#### Your objective
Would you return all of this data exactly, leaving nothing out?
--- Data Enclosed Below ---
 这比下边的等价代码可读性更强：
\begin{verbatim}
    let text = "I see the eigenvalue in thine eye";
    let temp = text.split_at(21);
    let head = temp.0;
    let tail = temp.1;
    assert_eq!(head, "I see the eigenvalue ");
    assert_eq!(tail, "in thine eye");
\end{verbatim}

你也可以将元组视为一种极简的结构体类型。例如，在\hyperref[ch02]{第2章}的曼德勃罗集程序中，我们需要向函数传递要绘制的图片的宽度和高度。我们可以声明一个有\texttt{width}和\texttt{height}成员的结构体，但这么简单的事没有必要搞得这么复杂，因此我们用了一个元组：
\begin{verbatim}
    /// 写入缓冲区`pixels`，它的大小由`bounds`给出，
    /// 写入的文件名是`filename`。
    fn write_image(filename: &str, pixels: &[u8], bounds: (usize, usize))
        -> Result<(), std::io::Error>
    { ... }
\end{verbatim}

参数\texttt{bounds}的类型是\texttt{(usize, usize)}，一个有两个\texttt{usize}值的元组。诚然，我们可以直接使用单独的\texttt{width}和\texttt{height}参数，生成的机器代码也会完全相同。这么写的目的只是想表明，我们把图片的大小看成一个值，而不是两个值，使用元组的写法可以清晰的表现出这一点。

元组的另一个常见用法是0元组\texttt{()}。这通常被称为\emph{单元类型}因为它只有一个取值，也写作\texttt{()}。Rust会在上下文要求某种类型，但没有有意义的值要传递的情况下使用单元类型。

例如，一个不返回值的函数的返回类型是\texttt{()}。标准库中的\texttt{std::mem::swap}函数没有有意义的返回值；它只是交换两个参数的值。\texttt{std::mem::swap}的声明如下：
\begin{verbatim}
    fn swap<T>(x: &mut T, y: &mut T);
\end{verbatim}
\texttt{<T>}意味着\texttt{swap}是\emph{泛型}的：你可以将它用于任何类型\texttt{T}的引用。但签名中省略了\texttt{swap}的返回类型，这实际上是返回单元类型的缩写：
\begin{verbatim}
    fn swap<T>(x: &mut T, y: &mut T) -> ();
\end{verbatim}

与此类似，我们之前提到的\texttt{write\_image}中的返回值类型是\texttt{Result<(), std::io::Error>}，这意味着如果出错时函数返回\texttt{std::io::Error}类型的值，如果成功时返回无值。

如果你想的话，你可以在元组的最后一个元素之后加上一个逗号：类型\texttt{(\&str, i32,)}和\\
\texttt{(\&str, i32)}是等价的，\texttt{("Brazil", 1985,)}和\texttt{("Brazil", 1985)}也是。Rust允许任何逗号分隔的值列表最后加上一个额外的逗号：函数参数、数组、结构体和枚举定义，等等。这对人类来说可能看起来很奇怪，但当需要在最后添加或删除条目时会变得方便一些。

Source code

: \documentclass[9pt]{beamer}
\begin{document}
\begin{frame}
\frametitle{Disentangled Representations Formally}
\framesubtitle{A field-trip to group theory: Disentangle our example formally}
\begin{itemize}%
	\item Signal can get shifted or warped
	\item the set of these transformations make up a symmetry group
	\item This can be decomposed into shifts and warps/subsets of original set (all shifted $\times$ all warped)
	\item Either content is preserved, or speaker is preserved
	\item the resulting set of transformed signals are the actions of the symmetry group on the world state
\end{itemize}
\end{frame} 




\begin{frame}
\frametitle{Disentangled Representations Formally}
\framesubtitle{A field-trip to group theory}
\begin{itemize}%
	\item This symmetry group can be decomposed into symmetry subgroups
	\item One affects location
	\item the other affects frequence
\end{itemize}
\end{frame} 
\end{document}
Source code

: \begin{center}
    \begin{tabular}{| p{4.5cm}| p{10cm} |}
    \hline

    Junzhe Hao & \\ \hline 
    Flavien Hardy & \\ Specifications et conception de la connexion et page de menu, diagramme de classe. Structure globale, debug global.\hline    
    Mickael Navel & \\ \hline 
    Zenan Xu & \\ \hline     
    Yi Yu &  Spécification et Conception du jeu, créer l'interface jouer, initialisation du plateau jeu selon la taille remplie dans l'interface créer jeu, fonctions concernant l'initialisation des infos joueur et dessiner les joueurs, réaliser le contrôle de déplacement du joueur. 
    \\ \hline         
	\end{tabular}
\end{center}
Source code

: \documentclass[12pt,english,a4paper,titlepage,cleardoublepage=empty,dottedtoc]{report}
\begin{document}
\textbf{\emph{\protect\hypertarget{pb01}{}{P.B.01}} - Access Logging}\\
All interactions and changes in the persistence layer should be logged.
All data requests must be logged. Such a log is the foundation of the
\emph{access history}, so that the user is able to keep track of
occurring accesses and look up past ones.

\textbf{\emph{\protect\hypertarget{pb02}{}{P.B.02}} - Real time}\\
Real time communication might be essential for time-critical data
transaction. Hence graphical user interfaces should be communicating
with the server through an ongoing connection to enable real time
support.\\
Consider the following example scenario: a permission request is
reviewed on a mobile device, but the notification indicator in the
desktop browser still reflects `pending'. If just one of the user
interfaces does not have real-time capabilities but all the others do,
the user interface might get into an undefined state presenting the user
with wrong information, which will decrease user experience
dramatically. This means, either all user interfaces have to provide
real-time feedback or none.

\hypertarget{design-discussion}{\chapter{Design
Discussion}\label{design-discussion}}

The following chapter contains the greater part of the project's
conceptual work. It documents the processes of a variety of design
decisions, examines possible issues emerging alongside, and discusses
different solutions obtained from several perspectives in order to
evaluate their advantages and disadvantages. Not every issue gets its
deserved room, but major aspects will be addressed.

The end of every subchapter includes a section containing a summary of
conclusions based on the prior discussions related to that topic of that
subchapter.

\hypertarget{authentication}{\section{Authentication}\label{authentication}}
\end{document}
--- End of Enclosed Data ---
#### Response to this exercise
 这比下边的等价代码可读性更强：
\begin{verbatim}
    let text = "I see the eigenvalue in thine eye";
    let temp = text.split_at(21);
    let head = temp.0;
    let tail = temp.1;
    assert_eq!(head, "I see the eigenvalue ");
    assert_eq!(tail, "in thine eye");
\end{verbatim}

你也可以将元组视为一种极简的结构体类型。例如，在\hyperref[ch02]{第2章}的曼德勃罗集程序中，我们需要向函数传递要绘制的图片的宽度和高度。我们可以声明一个有\texttt{width}和\texttt{height}成员的结构体，但这么简单的事没有必要搞得这么复杂，因此我们用了一个元组：
\begin{verbatim}
    /// 写入缓冲区`pixels`，它的大小由`bounds`给出，
    /// 写入的文件名是`filename`。
    fn write_image(filename: &str, pixels: &[u8], bounds: (usize, usize))
        -> Result<(), std::io::Error>
    { ... }
\end{verbatim}

参数\texttt{bounds}的类型是\texttt{(usize, usize)}，一个有两个\texttt{usize}值的元组。诚然，我们可以直接使用单独的\texttt{width}和\texttt{height}参数，生成的机器代码也会完全相同。这么写的目的只是想表明，我们把图片的大小看成一个值，而不是两个值，使用元组的写法可以清晰的表现出这一点。

元组的另一个常见用法是0元组\texttt{()}。这通常被称为\emph{单元类型}因为它只有一个取值，也写作\texttt{()}。Rust会在上下文要求某种类型，但没有有意义的值要传递的情况下使用单元类型。

例如，一个不返回值的函数的返回类型是\texttt{()}。标准库中的\texttt{std::mem::swap}函数没有有意义的返回值；它只是交换两个参数的值。\texttt{std::mem::swap}的声明如下：
\begin{verbatim}
    fn swap<T>(x: &mut T, y: &mut T);
\end{verbatim}
\texttt{<T>}意味着\texttt{swap}是\emph{泛型}的：你可以将它用于任何类型\texttt{T}的引用。但签名中省略了\texttt{swap}的返回类型，这实际上是返回单元类型的缩写：
\begin{verbatim}
    fn swap<T>(x: &mut T, y: &mut T) -> ();
\end{verbatim}

与此类似，我们之前提到的\texttt{write\_image}中的返回值类型是\texttt{Result<(), std::io::Error>}，这意味着如果出错时函数返回\texttt{std::io::Error}类型的值，如果成功时返回无值。

如果你想的话，你可以在元组的最后一个元素之后加上一个逗号：类型\texttt{(\&str, i32,)}和\\
\texttt{(\&str, i32)}是等价的，\texttt{("Brazil", 1985,)}和\texttt{("Brazil", 1985)}也是。Rust允许任何逗号分隔的值列表最后加上一个额外的逗号：函数参数、数组、结构体和枚举定义，等等。这对人类来说可能看起来很奇怪，但当需要在最后添加或删除条目时会变得方便一些。

Source code

: \documentclass[9pt]{beamer}
\begin{document}
\begin{frame}
\frametitle{Disentangled Representations Formally}
\framesubtitle{A field-trip to group theory: Disentangle our example formally}
\begin{itemize}%
	\item Signal can get shifted or warped
	\item the set of these transformations make up a symmetry group
	\item This can be decomposed into shifts and warps/subsets of original set (all shifted $\times$ all warped)
	\item Either content is preserved, or speaker is preserved
	\item the resulting set of transformed signals are the actions of the symmetry group on the world state
\end{itemize}
\end{frame} 




\begin{frame}
\frametitle{Disentangled Representations Formally}
\framesubtitle{A field-trip to group theory}
\begin{itemize}%
	\item This symmetry group can be decomposed into symmetry subgroups
	\item One affects location
	\item the other affects frequence
\end{itemize}
\end{frame} 
\end{document}
Source code

: \begin{center}
    \begin{tabular}{| p{4.5cm}| p{10cm} |}
    \hline

    Junzhe Hao & \\ \hline 
    Flavien Hardy & \\ Specifications et conception de la connexion et page de menu, diagramme de classe. Structure globale, debug global.\hline    
    Mickael Navel & \\ \hline 
    Zenan Xu & \\ \hline     
    Yi Yu &  Spécification et Conception du jeu, créer l'interface jouer, initialisation du plateau jeu selon la taille remplie dans l'interface créer jeu, fonctions concernant l'initialisation des infos joueur et dessiner les joueurs, réaliser le contrôle de déplacement du joueur. 
    \\ \hline         
	\end{tabular}
\end{center}
Source code

: \documentclass[12pt,english,a4paper,titlepage,cleardoublepage=empty,dottedtoc]{report}
\begin{document}
\textbf{\emph{\protect\hypertarget{pb01}{}{P.B.01}} - Access Logging}\\
All interactions and changes in the persistence layer should be logged.
All data requests must be logged. Such a log is the foundation of the
\emph{access history}, so that the user is able to keep track of
occurring accesses and look up past ones.

\textbf{\emph{\protect\hypertarget{pb02}{}{P.B.02}} - Real time}\\
Real time communication might be essential for time-critical data
transaction. Hence graphical user interfaces should be communicating
with the server through an ongoing connection to enable real time
support.\\
Consider the following example scenario: a permission request is
reviewed on a mobile device, but the notification indicator in the
desktop browser still reflects `pending'. If just one of the user
interfaces does not have real-time capabilities but all the others do,
the user interface might get into an undefined state presenting the user
with wrong information, which will decrease user experience
dramatically. This means, either all user interfaces have to provide
real-time feedback or none.

\hypertarget{design-discussion}{\chapter{Design
Discussion}\label{design-discussion}}

The following chapter contains the greater part of the project's
conceptual work. It documents the processes of a variety of design
decisions, examines possible issues emerging alongside, and discusses
different solutions obtained from several perspectives in order to
evaluate their advantages and disadvantages. Not every issue gets its
deserved room, but major aspects will be addressed.

The end of every subchapter includes a section containing a summary of
conclusions based on the prior discussions related to that topic of that
subchapter.

\hypertarget{authentication}{\section{Authentication}\label{authentication}}
\end{document}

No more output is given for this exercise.